Using Feature Flags for product experimentation
Question: What is a Feature Flag?
Answer: It is a logic toggle in your code, the value of which is consistent and persistent for a given user. It is used to decide if it should execute some code for the logged-in user. Typically they’ll be used for 3 reasons:
- Killswitch on a risky feature/logic
- Progressive rollout
If it’s still confusing, don’t worry I’ll break down both common mistakes and best practices.
There are many Feature Flag providers out there, but why wouldn’t you just build your own, they’re just a random number generator right? There’s more happening behind the scenes that make it worth using a 3rd party provider, like LaunchDarkly or ConfigCat. We’ll get to that later, but first, why bother?
Getting better signal ‘in-product’.
Joining Eucalyptus was exciting for many reasons, one key reason was the highly successful and rigorously scientific approach to acquisition and ad buying. The key first exposure of any customer to the ecosystem of products that Euc has to offer.

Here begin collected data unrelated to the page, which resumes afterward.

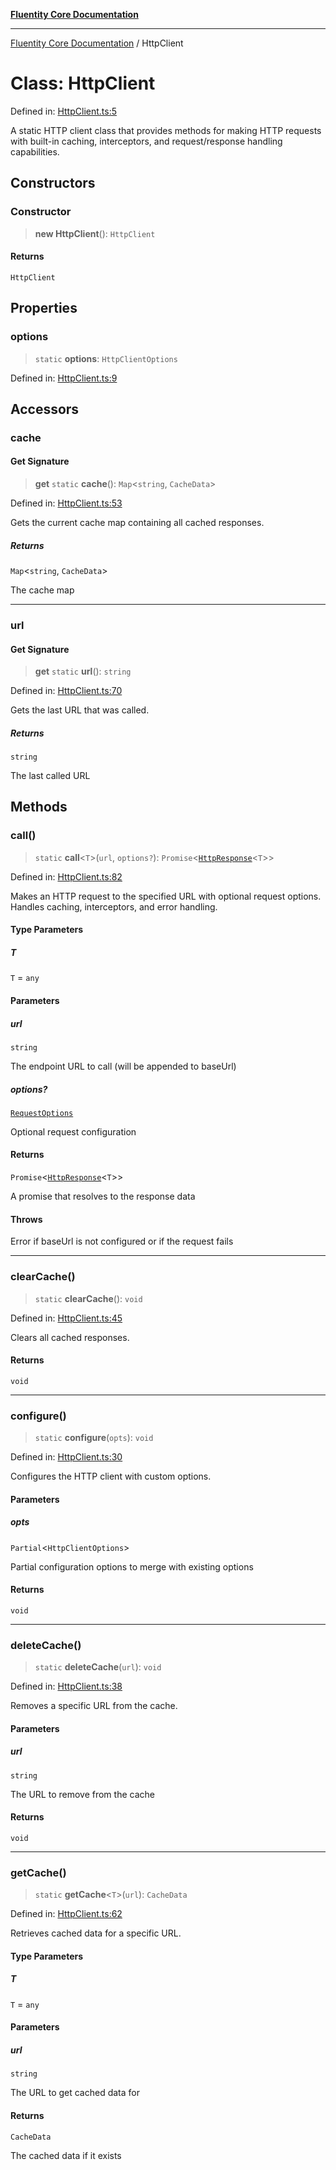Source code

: [**Fluentity Core Documentation**](../README.md)

***

[Fluentity Core Documentation](../globals.md) / HttpClient

# Class: HttpClient

Defined in: [HttpClient.ts:5](https://github.com/cedricpierre/fluentity-core/blob/aeae44228536f4359f4af07d63f99633e9a3b24c/src/HttpClient.ts#L5)

A static HTTP client class that provides methods for making HTTP requests with built-in caching,
interceptors, and request/response handling capabilities.

## Constructors

### Constructor

> **new HttpClient**(): `HttpClient`

#### Returns

`HttpClient`

## Properties

### options

> `static` **options**: `HttpClientOptions`

Defined in: [HttpClient.ts:9](https://github.com/cedricpierre/fluentity-core/blob/aeae44228536f4359f4af07d63f99633e9a3b24c/src/HttpClient.ts#L9)

## Accessors

### cache

#### Get Signature

> **get** `static` **cache**(): `Map`\<`string`, `CacheData`\>

Defined in: [HttpClient.ts:53](https://github.com/cedricpierre/fluentity-core/blob/aeae44228536f4359f4af07d63f99633e9a3b24c/src/HttpClient.ts#L53)

Gets the current cache map containing all cached responses.

##### Returns

`Map`\<`string`, `CacheData`\>

The cache map

***

### url

#### Get Signature

> **get** `static` **url**(): `string`

Defined in: [HttpClient.ts:70](https://github.com/cedricpierre/fluentity-core/blob/aeae44228536f4359f4af07d63f99633e9a3b24c/src/HttpClient.ts#L70)

Gets the last URL that was called.

##### Returns

`string`

The last called URL

## Methods

### call()

> `static` **call**\<`T`\>(`url`, `options?`): `Promise`\<[`HttpResponse`](../type-aliases/HttpResponse.md)\<`T`\>\>

Defined in: [HttpClient.ts:82](https://github.com/cedricpierre/fluentity-core/blob/aeae44228536f4359f4af07d63f99633e9a3b24c/src/HttpClient.ts#L82)

Makes an HTTP request to the specified URL with optional request options.
Handles caching, interceptors, and error handling.

#### Type Parameters

##### T

`T` = `any`

#### Parameters

##### url

`string`

The endpoint URL to call (will be appended to baseUrl)

##### options?

[`RequestOptions`](../interfaces/RequestOptions.md)

Optional request configuration

#### Returns

`Promise`\<[`HttpResponse`](../type-aliases/HttpResponse.md)\<`T`\>\>

A promise that resolves to the response data

#### Throws

Error if baseUrl is not configured or if the request fails

***

### clearCache()

> `static` **clearCache**(): `void`

Defined in: [HttpClient.ts:45](https://github.com/cedricpierre/fluentity-core/blob/aeae44228536f4359f4af07d63f99633e9a3b24c/src/HttpClient.ts#L45)

Clears all cached responses.

#### Returns

`void`

***

### configure()

> `static` **configure**(`opts`): `void`

Defined in: [HttpClient.ts:30](https://github.com/cedricpierre/fluentity-core/blob/aeae44228536f4359f4af07d63f99633e9a3b24c/src/HttpClient.ts#L30)

Configures the HTTP client with custom options.

#### Parameters

##### opts

`Partial`\<`HttpClientOptions`\>

Partial configuration options to merge with existing options

#### Returns

`void`

***

### deleteCache()

> `static` **deleteCache**(`url`): `void`

Defined in: [HttpClient.ts:38](https://github.com/cedricpierre/fluentity-core/blob/aeae44228536f4359f4af07d63f99633e9a3b24c/src/HttpClient.ts#L38)

Removes a specific URL from the cache.

#### Parameters

##### url

`string`

The URL to remove from the cache

#### Returns

`void`

***

### getCache()

> `static` **getCache**\<`T`\>(`url`): `CacheData`

Defined in: [HttpClient.ts:62](https://github.com/cedricpierre/fluentity-core/blob/aeae44228536f4359f4af07d63f99633e9a3b24c/src/HttpClient.ts#L62)

Retrieves cached data for a specific URL.

#### Type Parameters

##### T

`T` = `any`

#### Parameters

##### url

`string`

The URL to get cached data for

#### Returns

`CacheData`

The cached data if it exists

The Awareness and Acquisition stages of the funnel leverage SaaS products and dashboards (Facebook Ads, GA, hotjar etc). Only 2 of 6 stages in the key funnel — Awareness, Acquisition, Activation, Reactivation, Retention, Referral — get covered by these sophisticated tools. I was taking the opportunity to expand that rigorous approach to experimentation and measurement once the customer goes beyond the acquisition stage; once they are in the domain of our product itself.
Why do we split test?
Split testing allows both old and new to exist side-by-side, typically a 50/50 split. This allows all external factors to be controlled for as both groups of users will have those confounding factors apply to them, cancelling its impact out.
I.e. if the metric was 24% before the test and then the control drops to 20% and the variation drops to 22% (due to some external factor), our experiment has actually driven an uplift of absolute 2% or relative 10% (20%->22%). But without the split test a “before-and-after” look at the metrics would show a 24%->22% drop (~9% relative drop).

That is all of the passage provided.